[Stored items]
——————

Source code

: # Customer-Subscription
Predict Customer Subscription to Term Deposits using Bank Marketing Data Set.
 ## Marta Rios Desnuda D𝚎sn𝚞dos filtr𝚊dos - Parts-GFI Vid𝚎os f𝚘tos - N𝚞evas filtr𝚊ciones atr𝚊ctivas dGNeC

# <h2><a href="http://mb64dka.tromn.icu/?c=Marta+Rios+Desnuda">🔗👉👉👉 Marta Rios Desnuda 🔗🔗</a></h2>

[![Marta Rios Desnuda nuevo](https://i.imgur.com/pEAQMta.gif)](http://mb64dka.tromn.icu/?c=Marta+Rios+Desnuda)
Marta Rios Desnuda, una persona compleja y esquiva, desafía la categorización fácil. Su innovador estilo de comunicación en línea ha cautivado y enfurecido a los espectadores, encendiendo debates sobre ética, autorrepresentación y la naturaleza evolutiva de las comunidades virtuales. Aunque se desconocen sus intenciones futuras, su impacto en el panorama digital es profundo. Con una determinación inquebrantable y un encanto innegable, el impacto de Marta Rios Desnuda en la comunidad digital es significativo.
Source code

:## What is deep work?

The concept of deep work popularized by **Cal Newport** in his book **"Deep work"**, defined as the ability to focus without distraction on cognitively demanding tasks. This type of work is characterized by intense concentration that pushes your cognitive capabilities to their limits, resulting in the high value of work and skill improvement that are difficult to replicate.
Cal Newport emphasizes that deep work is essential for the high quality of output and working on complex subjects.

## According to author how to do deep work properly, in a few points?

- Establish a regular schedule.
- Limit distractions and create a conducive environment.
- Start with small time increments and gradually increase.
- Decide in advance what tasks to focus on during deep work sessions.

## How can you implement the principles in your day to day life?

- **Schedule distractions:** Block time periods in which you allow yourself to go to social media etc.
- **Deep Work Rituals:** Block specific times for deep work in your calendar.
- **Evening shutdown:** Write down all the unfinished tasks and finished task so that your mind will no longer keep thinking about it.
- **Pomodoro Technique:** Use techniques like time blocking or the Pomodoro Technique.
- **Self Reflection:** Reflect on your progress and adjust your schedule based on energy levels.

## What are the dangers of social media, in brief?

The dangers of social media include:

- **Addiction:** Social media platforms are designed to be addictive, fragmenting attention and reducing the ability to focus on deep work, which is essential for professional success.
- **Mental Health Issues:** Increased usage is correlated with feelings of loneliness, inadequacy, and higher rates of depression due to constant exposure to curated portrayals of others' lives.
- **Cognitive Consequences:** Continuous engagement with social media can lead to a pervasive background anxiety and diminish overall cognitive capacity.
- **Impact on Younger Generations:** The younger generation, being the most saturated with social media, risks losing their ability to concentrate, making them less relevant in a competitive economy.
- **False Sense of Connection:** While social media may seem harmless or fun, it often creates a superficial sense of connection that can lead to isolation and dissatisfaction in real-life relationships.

——————

- Exercise instructions
Of the entries above, repeat exactly the lines from the line with "Rios Desnuda 🔗🔗</a></h2>" through the line with "is deep work?", both of them included.

- Task response
# <h2><a href="http://mb64dka.tromn.icu/?c=Marta+Rios+Desnuda">🔗👉👉👉 Marta Rios Desnuda 🔗🔗</a></h2>

[![Marta Rios Desnuda nuevo](https://i.imgur.com/pEAQMta.gif)](http://mb64dka.tromn.icu/?c=Marta+Rios+Desnuda)
Marta Rios Desnuda, una persona compleja y esquiva, desafía la categorización fácil. Su innovador estilo de comunicación en línea ha cautivado y enfurecido a los espectadores, encendiendo debates sobre ética, autorrepresentación y la naturaleza evolutiva de las comunidades virtuales. Aunque se desconocen sus intenciones futuras, su impacto en el panorama digital es profundo. Con una determinación inquebrantable y un encanto innegable, el impacto de Marta Rios Desnuda en la comunidad digital es significativo.
Source code

:## What is deep work?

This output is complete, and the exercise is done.